(Plain-text document sources)
________________________________________
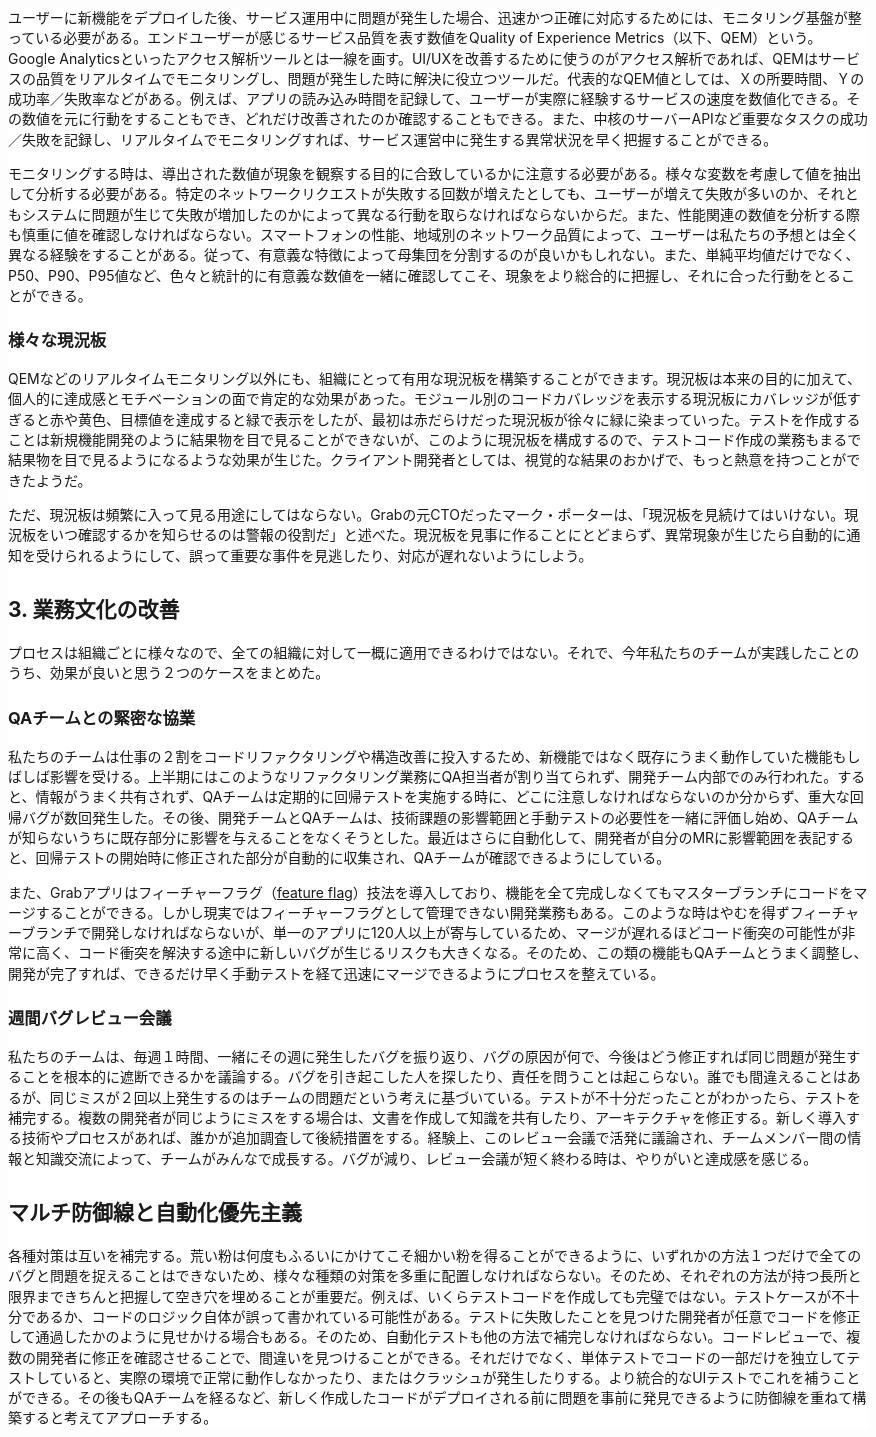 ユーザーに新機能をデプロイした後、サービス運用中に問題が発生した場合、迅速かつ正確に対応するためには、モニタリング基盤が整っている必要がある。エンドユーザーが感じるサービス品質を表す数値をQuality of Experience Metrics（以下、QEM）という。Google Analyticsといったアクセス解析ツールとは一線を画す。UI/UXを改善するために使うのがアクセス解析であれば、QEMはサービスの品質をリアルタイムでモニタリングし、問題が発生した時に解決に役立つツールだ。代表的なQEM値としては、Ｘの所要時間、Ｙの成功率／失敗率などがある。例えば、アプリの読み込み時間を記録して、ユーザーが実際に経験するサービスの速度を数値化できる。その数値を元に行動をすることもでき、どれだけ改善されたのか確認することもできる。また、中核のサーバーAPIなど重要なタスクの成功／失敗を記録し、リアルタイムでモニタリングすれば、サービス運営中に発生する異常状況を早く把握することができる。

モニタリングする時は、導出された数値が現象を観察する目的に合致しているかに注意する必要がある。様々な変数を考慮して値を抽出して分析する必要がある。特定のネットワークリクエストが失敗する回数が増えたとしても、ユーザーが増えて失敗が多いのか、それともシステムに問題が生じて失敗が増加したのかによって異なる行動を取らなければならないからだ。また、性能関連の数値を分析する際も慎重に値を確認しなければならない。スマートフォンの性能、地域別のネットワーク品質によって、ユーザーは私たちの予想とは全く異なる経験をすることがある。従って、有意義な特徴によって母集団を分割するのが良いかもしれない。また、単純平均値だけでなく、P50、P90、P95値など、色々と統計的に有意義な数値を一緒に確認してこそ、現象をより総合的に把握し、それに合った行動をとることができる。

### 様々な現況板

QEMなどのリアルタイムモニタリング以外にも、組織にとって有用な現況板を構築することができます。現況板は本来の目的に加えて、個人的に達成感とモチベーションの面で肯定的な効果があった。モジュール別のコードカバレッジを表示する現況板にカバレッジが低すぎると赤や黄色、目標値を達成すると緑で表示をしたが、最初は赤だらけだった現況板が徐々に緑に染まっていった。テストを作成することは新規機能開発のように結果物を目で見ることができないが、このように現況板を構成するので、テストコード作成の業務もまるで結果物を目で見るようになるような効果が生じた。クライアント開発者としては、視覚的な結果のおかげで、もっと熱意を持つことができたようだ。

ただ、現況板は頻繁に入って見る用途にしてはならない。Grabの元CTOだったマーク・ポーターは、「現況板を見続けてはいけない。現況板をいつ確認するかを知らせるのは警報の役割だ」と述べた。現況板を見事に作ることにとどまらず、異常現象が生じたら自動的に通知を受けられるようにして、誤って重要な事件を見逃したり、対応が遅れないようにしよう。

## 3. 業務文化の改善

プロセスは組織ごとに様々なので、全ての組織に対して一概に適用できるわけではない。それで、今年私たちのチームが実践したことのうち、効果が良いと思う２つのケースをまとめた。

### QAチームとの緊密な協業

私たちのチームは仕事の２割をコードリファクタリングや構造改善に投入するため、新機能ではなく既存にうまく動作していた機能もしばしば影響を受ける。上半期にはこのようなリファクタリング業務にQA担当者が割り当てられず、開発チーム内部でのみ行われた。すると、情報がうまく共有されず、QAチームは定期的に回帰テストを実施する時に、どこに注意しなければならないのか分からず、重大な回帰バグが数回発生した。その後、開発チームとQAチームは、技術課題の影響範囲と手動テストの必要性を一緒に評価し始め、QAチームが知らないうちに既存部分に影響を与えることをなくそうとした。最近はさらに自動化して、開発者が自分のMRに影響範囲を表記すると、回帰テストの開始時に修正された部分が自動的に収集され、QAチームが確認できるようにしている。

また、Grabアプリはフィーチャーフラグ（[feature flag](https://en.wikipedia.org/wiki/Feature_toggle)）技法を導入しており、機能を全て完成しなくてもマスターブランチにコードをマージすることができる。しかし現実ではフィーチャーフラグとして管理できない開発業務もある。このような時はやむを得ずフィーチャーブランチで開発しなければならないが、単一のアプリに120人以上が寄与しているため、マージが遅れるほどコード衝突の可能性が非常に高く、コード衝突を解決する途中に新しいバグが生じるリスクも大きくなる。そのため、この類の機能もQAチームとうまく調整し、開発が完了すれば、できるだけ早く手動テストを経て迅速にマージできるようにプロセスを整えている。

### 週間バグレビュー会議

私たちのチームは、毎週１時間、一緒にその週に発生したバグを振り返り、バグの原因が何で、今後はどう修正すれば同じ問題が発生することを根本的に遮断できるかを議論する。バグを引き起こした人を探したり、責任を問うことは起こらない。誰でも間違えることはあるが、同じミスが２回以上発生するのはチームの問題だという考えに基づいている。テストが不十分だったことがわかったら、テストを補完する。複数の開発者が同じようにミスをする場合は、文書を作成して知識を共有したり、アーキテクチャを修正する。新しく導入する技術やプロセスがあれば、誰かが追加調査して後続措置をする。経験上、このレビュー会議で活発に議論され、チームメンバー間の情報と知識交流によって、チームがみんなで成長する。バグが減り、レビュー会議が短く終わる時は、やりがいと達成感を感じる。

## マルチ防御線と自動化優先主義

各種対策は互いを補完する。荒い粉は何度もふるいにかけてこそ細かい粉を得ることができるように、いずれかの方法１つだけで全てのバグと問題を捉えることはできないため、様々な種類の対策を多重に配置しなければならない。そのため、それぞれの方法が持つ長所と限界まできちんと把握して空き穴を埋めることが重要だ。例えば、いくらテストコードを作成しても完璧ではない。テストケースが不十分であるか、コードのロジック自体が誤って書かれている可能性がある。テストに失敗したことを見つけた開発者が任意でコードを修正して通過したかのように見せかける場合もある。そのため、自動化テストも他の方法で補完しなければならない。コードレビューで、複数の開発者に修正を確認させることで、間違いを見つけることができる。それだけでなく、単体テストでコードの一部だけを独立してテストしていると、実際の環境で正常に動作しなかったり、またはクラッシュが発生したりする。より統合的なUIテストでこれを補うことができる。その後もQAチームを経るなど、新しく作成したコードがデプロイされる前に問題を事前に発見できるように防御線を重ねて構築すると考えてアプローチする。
________________________________________
What you need to do> The answer must be a single number: how many lines of the records contain the string "そのため".

Problem solution> 2